**PROBLEM:** Search the entries below for "creation", and copy each line where it appears.
** Opening INFORMATION SHOWN block **
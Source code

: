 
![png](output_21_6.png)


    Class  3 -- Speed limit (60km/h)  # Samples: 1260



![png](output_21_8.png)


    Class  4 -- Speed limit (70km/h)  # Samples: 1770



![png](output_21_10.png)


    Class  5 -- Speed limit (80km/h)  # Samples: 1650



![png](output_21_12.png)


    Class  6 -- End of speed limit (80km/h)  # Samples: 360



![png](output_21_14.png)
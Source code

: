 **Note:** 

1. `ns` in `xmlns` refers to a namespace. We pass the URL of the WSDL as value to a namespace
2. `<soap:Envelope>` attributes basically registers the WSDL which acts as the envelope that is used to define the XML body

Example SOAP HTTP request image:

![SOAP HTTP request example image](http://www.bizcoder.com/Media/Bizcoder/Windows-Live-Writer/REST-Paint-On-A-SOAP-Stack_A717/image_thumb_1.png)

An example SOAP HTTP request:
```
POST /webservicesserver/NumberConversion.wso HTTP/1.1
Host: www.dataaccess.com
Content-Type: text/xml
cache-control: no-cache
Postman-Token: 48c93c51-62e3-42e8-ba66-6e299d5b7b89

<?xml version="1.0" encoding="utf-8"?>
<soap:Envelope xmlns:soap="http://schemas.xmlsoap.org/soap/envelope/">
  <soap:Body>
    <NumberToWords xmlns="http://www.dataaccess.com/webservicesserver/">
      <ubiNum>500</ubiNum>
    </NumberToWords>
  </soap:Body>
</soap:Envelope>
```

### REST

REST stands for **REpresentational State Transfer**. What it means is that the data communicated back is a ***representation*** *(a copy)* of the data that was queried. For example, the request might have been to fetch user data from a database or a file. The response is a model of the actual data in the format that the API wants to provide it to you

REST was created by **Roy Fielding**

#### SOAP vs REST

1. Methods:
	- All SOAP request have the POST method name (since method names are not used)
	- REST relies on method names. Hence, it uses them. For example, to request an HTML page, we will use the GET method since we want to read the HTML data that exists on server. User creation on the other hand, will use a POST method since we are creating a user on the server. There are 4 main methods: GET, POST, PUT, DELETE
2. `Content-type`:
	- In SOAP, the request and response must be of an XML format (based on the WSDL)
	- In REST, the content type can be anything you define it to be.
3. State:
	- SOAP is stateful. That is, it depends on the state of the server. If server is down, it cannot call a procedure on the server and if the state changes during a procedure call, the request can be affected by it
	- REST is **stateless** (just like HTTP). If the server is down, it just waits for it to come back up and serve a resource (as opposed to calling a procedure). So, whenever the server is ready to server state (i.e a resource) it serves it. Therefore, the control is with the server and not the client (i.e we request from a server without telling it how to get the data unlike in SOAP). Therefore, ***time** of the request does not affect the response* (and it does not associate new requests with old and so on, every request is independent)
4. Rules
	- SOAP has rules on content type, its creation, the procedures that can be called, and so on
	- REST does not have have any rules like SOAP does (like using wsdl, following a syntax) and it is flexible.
** Closing INFORMATION SHOWN block **
**ANSWER SECTION:**
	- REST relies on method names. Hence, it uses them. For example, to request an HTML page, we will use the GET method since we want to read the HTML data that exists on server. User creation on the other hand, will use a POST method since we are creating a user on the server. There are 4 main methods: GET, POST, PUT, DELETE
	- SOAP has rules on content type, its creation, the procedures that can be called, and so on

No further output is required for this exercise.